Die weisse Farbe ist die Farbe der Festlichkeit, der Klarheit und des Lichtes. Eine andere Farbe käme für die liturgischen
Gewänder des Priesters am Osterfesttag wohl auch nicht in Frage. Meßgewand und Stola leuchten hell, wie die Tücher und Binden, in die Christus gewickelt war, und die nun im
Grab zurückbleiben. Aus dem Tod entsteht neues Leben.
Die Stola ist das Amtszeichen des Priesters, wenn er keine
anderen priesterlichen Gewänder trägt. Sie hat sich aus dem Amtszeichen römischer Beamter entwickelt. (Bis heute tragen z.B. die französischen Bürgermeister eine Schärpe als
Amtszeichen, während in Deutschland eine Kette getragen wird.)
Wie viele andere liturgische Gewänder stammt die Stola also noch aus der Römerzeit.
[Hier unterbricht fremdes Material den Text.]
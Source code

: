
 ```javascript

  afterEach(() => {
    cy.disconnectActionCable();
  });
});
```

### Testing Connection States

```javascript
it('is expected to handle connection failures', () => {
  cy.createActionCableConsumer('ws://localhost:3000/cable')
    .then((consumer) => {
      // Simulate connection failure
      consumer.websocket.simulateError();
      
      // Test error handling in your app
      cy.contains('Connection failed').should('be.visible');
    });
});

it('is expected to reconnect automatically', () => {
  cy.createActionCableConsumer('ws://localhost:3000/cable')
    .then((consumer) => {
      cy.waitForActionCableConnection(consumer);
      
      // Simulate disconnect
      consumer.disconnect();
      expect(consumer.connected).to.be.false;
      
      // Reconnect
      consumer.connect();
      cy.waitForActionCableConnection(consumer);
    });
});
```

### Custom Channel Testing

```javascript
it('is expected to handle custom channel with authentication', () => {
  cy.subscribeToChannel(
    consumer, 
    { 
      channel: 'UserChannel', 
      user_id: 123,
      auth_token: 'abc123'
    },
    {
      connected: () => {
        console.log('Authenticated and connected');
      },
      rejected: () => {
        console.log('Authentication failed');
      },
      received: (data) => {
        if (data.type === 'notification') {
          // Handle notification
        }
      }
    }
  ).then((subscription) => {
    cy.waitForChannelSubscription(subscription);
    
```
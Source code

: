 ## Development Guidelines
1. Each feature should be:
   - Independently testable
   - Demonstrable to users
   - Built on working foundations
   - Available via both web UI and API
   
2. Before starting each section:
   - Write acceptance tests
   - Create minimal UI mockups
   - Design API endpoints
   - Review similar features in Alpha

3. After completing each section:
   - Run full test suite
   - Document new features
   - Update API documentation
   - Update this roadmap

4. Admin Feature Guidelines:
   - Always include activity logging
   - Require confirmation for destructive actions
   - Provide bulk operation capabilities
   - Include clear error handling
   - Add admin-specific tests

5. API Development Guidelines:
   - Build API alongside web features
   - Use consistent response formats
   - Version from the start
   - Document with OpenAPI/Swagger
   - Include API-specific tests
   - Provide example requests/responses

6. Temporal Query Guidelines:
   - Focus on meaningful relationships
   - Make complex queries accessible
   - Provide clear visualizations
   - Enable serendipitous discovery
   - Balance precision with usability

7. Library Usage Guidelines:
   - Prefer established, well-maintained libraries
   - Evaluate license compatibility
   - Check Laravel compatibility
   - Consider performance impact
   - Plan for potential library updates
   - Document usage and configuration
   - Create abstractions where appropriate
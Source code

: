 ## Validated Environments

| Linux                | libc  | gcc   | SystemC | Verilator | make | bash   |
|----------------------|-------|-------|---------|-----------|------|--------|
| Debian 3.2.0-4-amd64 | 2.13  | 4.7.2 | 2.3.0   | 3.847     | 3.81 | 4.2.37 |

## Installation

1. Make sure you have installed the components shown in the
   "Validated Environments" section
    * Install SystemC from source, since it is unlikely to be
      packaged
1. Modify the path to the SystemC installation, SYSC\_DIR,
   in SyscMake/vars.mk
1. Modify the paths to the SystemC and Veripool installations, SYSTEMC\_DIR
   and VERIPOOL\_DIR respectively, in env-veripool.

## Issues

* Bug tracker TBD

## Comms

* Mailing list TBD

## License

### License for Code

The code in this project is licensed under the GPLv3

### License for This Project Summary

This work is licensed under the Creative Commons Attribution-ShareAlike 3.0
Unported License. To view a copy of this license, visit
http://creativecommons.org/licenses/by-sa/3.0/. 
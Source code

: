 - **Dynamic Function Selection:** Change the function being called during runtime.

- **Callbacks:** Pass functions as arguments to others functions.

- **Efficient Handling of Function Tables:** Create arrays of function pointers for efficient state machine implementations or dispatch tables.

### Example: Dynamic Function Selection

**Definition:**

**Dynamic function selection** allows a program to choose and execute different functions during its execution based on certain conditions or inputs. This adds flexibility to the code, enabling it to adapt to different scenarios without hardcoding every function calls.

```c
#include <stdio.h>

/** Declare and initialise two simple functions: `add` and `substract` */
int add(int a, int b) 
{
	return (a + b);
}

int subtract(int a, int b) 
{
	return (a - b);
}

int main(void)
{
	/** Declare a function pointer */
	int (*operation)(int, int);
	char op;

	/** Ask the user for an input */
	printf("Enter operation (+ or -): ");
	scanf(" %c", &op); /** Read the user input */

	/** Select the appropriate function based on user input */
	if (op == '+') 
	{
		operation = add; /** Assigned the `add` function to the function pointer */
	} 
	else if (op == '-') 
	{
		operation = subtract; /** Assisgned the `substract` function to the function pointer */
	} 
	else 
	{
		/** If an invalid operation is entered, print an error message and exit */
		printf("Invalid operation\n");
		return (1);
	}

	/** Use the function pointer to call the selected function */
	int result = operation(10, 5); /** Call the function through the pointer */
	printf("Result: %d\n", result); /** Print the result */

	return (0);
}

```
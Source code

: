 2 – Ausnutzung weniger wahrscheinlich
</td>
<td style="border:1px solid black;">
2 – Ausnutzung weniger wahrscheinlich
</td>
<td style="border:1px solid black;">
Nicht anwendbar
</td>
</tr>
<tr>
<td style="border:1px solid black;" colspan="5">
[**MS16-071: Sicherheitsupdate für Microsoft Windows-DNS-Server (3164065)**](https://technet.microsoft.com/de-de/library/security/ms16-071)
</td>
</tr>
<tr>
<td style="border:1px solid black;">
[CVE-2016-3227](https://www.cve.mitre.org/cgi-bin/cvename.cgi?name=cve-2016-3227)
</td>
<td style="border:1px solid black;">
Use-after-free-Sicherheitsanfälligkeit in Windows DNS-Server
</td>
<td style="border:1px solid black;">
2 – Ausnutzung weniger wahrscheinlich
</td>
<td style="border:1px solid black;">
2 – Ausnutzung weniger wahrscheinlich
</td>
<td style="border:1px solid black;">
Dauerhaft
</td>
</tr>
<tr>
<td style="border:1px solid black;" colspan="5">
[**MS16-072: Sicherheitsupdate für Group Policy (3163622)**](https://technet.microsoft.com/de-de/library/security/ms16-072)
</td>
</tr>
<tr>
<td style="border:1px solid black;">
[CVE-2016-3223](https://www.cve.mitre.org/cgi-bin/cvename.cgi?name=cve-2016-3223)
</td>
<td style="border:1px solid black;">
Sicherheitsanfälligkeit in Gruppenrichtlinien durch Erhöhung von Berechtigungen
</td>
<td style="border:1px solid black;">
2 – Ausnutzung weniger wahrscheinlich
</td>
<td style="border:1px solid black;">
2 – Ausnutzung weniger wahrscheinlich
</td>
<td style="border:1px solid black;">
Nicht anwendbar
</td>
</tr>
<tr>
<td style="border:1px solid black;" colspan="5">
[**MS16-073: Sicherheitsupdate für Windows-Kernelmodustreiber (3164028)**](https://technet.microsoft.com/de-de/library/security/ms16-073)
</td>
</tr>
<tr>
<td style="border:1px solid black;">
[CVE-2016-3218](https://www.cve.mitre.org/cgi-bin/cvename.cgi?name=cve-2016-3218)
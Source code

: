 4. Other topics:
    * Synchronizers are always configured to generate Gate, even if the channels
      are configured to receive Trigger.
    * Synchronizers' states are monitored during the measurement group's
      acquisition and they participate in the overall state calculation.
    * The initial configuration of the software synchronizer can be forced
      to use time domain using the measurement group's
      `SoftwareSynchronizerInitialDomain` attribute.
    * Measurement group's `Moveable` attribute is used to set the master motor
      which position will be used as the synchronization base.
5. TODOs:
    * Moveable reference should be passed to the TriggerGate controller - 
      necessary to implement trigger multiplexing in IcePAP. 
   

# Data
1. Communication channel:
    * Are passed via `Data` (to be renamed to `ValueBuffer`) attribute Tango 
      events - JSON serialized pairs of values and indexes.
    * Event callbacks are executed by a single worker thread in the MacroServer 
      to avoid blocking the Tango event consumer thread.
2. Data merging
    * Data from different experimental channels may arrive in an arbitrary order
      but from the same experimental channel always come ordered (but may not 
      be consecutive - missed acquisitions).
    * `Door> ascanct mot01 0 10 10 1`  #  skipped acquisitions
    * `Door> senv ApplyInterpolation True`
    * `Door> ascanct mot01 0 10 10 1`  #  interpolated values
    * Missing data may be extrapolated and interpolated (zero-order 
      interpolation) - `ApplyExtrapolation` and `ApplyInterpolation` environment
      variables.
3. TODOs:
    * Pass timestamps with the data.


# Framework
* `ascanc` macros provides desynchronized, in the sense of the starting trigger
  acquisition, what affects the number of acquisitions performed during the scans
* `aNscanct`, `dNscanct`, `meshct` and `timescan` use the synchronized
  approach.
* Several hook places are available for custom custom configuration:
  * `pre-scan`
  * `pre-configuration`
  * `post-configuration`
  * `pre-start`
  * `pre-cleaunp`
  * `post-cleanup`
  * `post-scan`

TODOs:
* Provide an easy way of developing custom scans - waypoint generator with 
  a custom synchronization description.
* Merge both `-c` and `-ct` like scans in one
Das lateinische Wort bedeutet soviel wie Schärpe, was bei der Art der
Diakone, die Stola schräg über die linke Schulter zu tragen, auch augenfällig wird.
„Baum des Kreuzes, du wirst grün...“, so heißt es in einem Osterlied für Kinder.
Aus dem toten Holz sprießt neues Leben, ein Gedanke, der bei der
Gestaltung der weißen Stola Pate stand, die der Pastor bei der Taufe trägt.
Im Brief an die Gemeinde in Rom zeigt Paulus auf die Verbindung zwischen Kreuz und Taufe:
„Wir wurden mit Christus begraben durch die Taufe auf den Tod; und wie Christus durch die Herrlichkeit des Vaters von den Toten auferweckt wurde, so sollen auch wir als neue Menschen leben.“
Diese Verheißung wird uns in der Taufe geschenkt. Von nun an sind wir neue,
andere Menschen (oder wir können es werden). Die Auferstehung soll an uns erlebbar werden.
Das kommt auch in einem anderen Paulus - Wort (Gal 3,27) zum Ausdruck: „Denn
ihr alle, die ihr auf Christus getauft seid, habt Christus (als Gewand) angelegt.“
Die Taufe verändert den Menschen. Dabei ist die Kleidung nicht rein äußerlich zu
sehen. Sie ist ein Zeichen eines inneren Wandels: und auch wenn wir noch nicht vollkommen sind, wir sind (Pilger) auf dem Weg zu Gott, mit all unseren Fehlern und Schwächen.